Ever since his first summer job in high school, he’s always been financially prudent socking money away for a rainy day. It wasn’t until Watson’s last year of university that he decided his rainy day fund would turn into the down payment on his first property.

He’s always lived a relatively frugal lifestyle, which has helped him save for the future and get his foot into the real estate market. Watson purchased a two-bedroom, two-bathroom, 1,100 square foot pre-construction condo in downtown Calgary. He moved in 15 months after purchasing.

Janine: How did you know you were ready to own a home?

Rich: I started to feel a little constricted at home. I was entering my last semester of university and wanted to have my own space. I think I felt ready to move out first and then I decided that I didn’t want to pay someone else’s mortgage. That’s when I decided that I wanted to purchase a home instead of rent.
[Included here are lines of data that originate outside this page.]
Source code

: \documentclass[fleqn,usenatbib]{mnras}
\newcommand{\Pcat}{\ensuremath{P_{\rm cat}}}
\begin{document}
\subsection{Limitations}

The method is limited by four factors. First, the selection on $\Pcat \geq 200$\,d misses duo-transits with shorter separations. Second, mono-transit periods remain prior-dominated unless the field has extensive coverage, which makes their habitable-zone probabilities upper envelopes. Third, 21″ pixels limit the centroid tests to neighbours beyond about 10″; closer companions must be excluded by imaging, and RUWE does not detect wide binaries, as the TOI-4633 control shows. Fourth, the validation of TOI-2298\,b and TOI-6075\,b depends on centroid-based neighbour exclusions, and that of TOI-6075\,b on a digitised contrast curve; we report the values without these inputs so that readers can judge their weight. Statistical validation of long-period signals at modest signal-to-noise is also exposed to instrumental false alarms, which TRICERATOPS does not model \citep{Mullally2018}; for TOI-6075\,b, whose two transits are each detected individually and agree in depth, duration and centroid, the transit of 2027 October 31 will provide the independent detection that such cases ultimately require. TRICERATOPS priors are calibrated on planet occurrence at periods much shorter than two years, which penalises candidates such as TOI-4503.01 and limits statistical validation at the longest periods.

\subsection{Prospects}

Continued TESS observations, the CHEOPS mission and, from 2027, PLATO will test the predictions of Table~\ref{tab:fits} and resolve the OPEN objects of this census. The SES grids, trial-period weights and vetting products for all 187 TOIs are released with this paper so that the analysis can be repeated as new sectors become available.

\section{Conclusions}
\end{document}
Janine: Why did you purchase a new condo?

Rich: When I started looking, I did a lot of market research with my parents. We looked at comparable areas and buildings and felt that this development was priced well for what you got. We came into the development late; [the developer] was selling the last few units. We liked what we saw and thought that the condo fees were relatively low so we committed to it.
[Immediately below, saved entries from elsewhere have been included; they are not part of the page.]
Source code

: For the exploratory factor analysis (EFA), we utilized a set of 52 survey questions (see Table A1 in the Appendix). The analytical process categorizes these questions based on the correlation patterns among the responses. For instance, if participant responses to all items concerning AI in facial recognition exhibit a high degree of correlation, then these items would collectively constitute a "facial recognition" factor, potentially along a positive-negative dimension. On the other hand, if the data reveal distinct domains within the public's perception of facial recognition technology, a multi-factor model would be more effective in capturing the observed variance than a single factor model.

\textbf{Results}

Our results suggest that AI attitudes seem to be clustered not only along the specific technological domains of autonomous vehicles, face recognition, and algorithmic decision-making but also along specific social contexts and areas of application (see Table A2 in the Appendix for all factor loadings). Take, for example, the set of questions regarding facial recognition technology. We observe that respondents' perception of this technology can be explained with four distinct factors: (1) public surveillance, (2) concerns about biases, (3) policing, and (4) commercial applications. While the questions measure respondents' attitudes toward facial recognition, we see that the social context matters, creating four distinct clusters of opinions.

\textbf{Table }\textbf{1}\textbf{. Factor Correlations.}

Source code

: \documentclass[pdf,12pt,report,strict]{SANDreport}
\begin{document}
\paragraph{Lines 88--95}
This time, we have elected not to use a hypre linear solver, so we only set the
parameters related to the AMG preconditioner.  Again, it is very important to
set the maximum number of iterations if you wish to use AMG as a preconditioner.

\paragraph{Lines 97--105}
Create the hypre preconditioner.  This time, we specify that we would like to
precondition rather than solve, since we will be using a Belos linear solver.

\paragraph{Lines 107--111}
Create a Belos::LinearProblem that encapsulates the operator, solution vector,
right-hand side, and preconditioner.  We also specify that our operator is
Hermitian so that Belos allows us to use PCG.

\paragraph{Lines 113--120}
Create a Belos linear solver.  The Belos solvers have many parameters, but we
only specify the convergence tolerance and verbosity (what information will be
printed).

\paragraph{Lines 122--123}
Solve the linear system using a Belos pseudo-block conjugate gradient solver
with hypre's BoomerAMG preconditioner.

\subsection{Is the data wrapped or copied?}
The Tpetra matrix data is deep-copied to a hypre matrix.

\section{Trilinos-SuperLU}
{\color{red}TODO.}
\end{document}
Janine: How much did you put down on the home, and what are the details of your mortgage?

Rich: The purchase price of my unit was $568,000, and with a bit of help from my parents, we were able to put down more than 20% on the condo. My mortgage has an interest rate of 2.44%. Since I was entering a profession that has a lower starting salary, I wanted to keep the monthly costs down. To do this meant putting more down on the property upfront.

Janine: Did you feel like your emotions were involved when you purchased the home?

Rich: I would say a mix of staying rational and letting my emotions get involved a little bit. I was with both of my parents when I decided to purchase the condo and definitely started to dream of living in the unit. Logically, I did the math to see what I would need to put down to afford the condo, but the area and vibe gave me an all-around good feeling.

Janine: Do you think you were in a buyer’s market and did this affect the price you paid?

Rich: Timing wise it was definitely a seller’s market and if we had waited a little we might have been able to get a lower price. However, I have seen the condo maintain its value through the downturn.

Janine: How was the process of getting a mortgage?

Rich: It was horribly stressful. Originally I wanted to go with the bank my parents had been with for years. It was able to offer a good rate but there was a large misunderstanding when it came to the title of the property. One minute it was okay with just my name on the title. And the next minute, it wanted my parents as co-signers. This led to the mortgage getting pulled four days before I needed it. In a panic I started reaching out to another bank to get a new mortgage approved. During this misunderstanding my original bank came back to me and we sorted out the mortgage. At the end of the day, everything was sorted out but it was a very stressful process.

Janine: Did you find putting down as much as you did helped you secure your mortgage?

Rich: Putting down so much helped us secure a lower rate, as we were a lower risk for bank. This, plus a long family history with the bank, allowed me to secure a lower rate.